Some people are born in the labour room of pessimism, they doubt even the air they breathe, they are perpetually on the wagon of cynicism. When Hadi Sirika, Nigerian Aviation Minister, promised to reconstruct the Abuja airport runway, they doubted him. Not a man defined by the tantrums of naysayers, he didn’t only fulfill his promise; he raised the bar of project implementation. In six weeks, the Nnamdi Azikiwe International Airport had a reconstructed runway after 21 years of planes taxing on expired runway!
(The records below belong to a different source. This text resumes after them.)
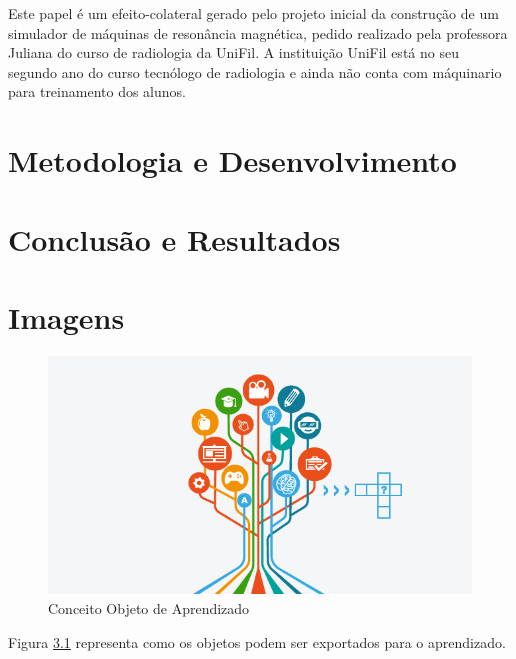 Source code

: \documentclass[12pt,openright,oneside,a4paper,english,french,spanish,brazil]{unifil}
\begin{document}
Este papel é um efeito-colateral gerado pelo projeto inicial da construção de um simulador de máquinas de resonância magnética, pedido realizado pela professora Juliana do curso de radiologia da UniFil. A instituição UniFil está no seu segundo ano do curso tecnólogo de radiologia e ainda não conta com máquinario para treinamento dos alunos.

\chapter {Metodologia e Desenvolvimento}

\chapter {Conclusão e Resultados}

\chapter {Imagens}
\begin{figure}[htb]
	\centering
	\includegraphics[scale=0.5]{arvore.png}
	\caption{Conceito Objeto de Aprendizado}
	\label{img:arvore}
\end{figure}
Figura \ref{img:arvore} representa como os objetos podem ser exportados para o aprendizado.


\cleardoublepage

\postextual

\end{document}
Defying every odd, he announced the launch of a national carrier with a take-off flight for December 2018. Expectedly, those born in the labour room of pessimism and nurtured in the home of doubt, rolled out their drums of mischief swearing to high heavens, with some invoking ‘amadioha’ fused in the thunderous potency of ‘sango’ that the project will never succeed. According to them, Nigeria should not be counted amongst nations to own a national carrier. Different watery logic reached as needless posers filled the air. The resistance was so constricted that a former education minister, who piloted the end of Nigeria’s public schools, went virally ballistic, fuming in aghast. As a notorious advocate of privatisation, she almost sold Nigeria’s unity schools. That she is at the forefront of mobilising dissents to shutdown Sirika’s flight of national pride, is to say the least that in this clime, some people are defined by the prejudice of self-entitlement that whatever they say should be sacrosanct. Common sense must prevail over popular mischief in this case. That we have failed in managing our national assets before, is not an excuse not to own one. The thinking of the past must not be a reference compass for future aspirations.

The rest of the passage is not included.